**EXERCISE DESCRIPTION**
Write out every record below exactly as given. Leave the pictures out.

**INFORMATION SUPPLIED**
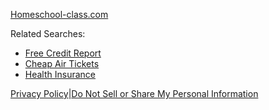 [Homeschool-class.com](https://homeschool-class.com/)

Related Searches:

* [Free Credit Report](http://www.explorefreeresults.com/Free_Credit_Report.cfm?domain=homeschool-class.com&fp=Z%2BMb%2FBuw4HZZd5Bt98LakuBY%2BZY%2FuceWnyTVR%2B%2B4CKmBtFyau5pEK8i%2FokCEgU6kWXAXmWcWgAUugQjKldejsImE%2B8qcuxTJHHt0TdYv2C%2BBenVdWmDdPgF6G8GHbkg9uL3XaZq4HqqHnIWLdQpQKGI%2Bl1cmpe1QkVBTot%2BgzOhSue891Jv84lLOFAAhE7feDdTELjfjHy5vyykMSljx%2BTf46YGGIiI2u766%2FsMGZwUFizQ8RFccogzj6CwCcEC8GRwN6lXGkJfo5Bie408%2Fw3%2BCasH5wH%2F9af7vH1AThMI%3D&kbetu=1&maxads=0&kld=1061&_opnslfp=1&spfwd=1&&kt=112&&ki=11539660&ktd=0&kld=1061&kp=1 "Free Credit Report")
* [Cheap Air Tickets](http://www.explorefreeresults.com/Cheap_Air_Tickets.cfm?domain=homeschool-class.com&fp=Z%2BMb%2FBuw4HZZd5Bt98LakuBY%2BZY%2FuceWnyTVR%2B%2B4CKmBtFyau5pEK8i%2FokCEgU6kWXAXmWcWgAUugQjKldejsImE%2B8qcuxTJHHt0TdYv2C%2BBenVdWmDdPgF6G8GHbkg9uL3XaZq4HqqHnIWLdQpQKGI%2Bl1cmpe1QkVBTot%2BgzOhSue891Jv84lLOFAAhE7feDdTELjfjHy5vyykMSljx%2BTf46YGGIiI2u766%2FsMGZwUFizQ8RFccogzj6CwCcEC8GRwN6lXGkJfo5Bie408%2Fw3%2BCasH5wH%2F9af7vH1AThMI%3D&kbetu=1&maxads=0&kld=1061&_opnslfp=1&spfwd=1&&kt=112&&ki=5645746&ktd=0&kld=1061&kp=2 "Cheap Air Tickets")
* [Health Insurance](http://www.explorefreeresults.com/Health_Insurance.cfm?domain=homeschool-class.com&fp=Z%2BMb%2FBuw4HZZd5Bt98LakuBY%2BZY%2FuceWnyTVR%2B%2B4CKmBtFyau5pEK8i%2FokCEgU6kWXAXmWcWgAUugQjKldejsImE%2B8qcuxTJHHt0TdYv2C%2BBenVdWmDdPgF6G8GHbkg9uL3XaZq4HqqHnIWLdQpQKGI%2Bl1cmpe1QkVBTot%2BgzOhSue891Jv84lLOFAAhE7feDdTELjfjHy5vyykMSljx%2BTf46YGGIiI2u766%2FsMGZwUFizQ8RFccogzj6CwCcEC8GRwN6lXGkJfo5Bie408%2Fw3%2BCasH5wH%2F9af7vH1AThMI%3D&kbetu=1&maxads=0&kld=1061&_opnslfp=1&spfwd=1&&kt=112&&ki=13437293&ktd=0&kld=1061&kp=3 "Health Insurance")

[Privacy Policy](https://skenzo.com/sk-privacy.php?sk_ref=qV19LUCqgjvkC6OnGpcVS9A%2FEjid3EbUYfuFB3FRhX4cCrSDfBbkK45mxhCtkAez)|[Do Not Sell or Share My Personal Information](#)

**SOLUTION TO THE PROBLEM**
 [Homeschool-class.com](https://homeschool-class.com/)

Related Searches:

* [Free Credit Report](http://www.explorefreeresults.com/Free_Credit_Report.cfm?domain=homeschool-class.com&fp=Z%2BMb%2FBuw4HZZd5Bt98LakuBY%2BZY%2FuceWnyTVR%2B%2B4CKmBtFyau5pEK8i%2FokCEgU6kWXAXmWcWgAUugQjKldejsImE%2B8qcuxTJHHt0TdYv2C%2BBenVdWmDdPgF6G8GHbkg9uL3XaZq4HqqHnIWLdQpQKGI%2Bl1cmpe1QkVBTot%2BgzOhSue891Jv84lLOFAAhE7feDdTELjfjHy5vyykMSljx%2BTf46YGGIiI2u766%2FsMGZwUFizQ8RFccogzj6CwCcEC8GRwN6lXGkJfo5Bie408%2Fw3%2BCasH5wH%2F9af7vH1AThMI%3D&kbetu=1&maxads=0&kld=1061&_opnslfp=1&spfwd=1&&kt=112&&ki=11539660&ktd=0&kld=1061&kp=1 "Free Credit Report")
* [Cheap Air Tickets](http://www.explorefreeresults.com/Cheap_Air_Tickets.cfm?domain=homeschool-class.com&fp=Z%2BMb%2FBuw4HZZd5Bt98LakuBY%2BZY%2FuceWnyTVR%2B%2B4CKmBtFyau5pEK8i%2FokCEgU6kWXAXmWcWgAUugQjKldejsImE%2B8qcuxTJHHt0TdYv2C%2BBenVdWmDdPgF6G8GHbkg9uL3XaZq4HqqHnIWLdQpQKGI%2Bl1cmpe1QkVBTot%2BgzOhSue891Jv84lLOFAAhE7feDdTELjfjHy5vyykMSljx%2BTf46YGGIiI2u766%2FsMGZwUFizQ8RFccogzj6CwCcEC8GRwN6lXGkJfo5Bie408%2Fw3%2BCasH5wH%2F9af7vH1AThMI%3D&kbetu=1&maxads=0&kld=1061&_opnslfp=1&spfwd=1&&kt=112&&ki=5645746&ktd=0&kld=1061&kp=2 "Cheap Air Tickets")
* [Health Insurance](http://www.explorefreeresults.com/Health_Insurance.cfm?domain=homeschool-class.com&fp=Z%2BMb%2FBuw4HZZd5Bt98LakuBY%2BZY%2FuceWnyTVR%2B%2B4CKmBtFyau5pEK8i%2FokCEgU6kWXAXmWcWgAUugQjKldejsImE%2B8qcuxTJHHt0TdYv2C%2BBenVdWmDdPgF6G8GHbkg9uL3XaZq4HqqHnIWLdQpQKGI%2Bl1cmpe1QkVBTot%2BgzOhSue891Jv84lLOFAAhE7feDdTELjfjHy5vyykMSljx%2BTf46YGGIiI2u766%2FsMGZwUFizQ8RFccogzj6CwCcEC8GRwN6lXGkJfo5Bie408%2Fw3%2BCasH5wH%2F9af7vH1AThMI%3D&kbetu=1&maxads=0&kld=1061&_opnslfp=1&spfwd=1&&kt=112&&ki=13437293&ktd=0&kld=1061&kp=3 "Health Insurance")

[Privacy Policy](https://skenzo.com/sk-privacy.php?sk_ref=qV19LUCqgjvkC6OnGpcVS9A%2FEjid3EbUYfuFB3FRhX4cCrSDfBbkK45mxhCtkAez)|[Do Not Sell or Share My Personal Information](#)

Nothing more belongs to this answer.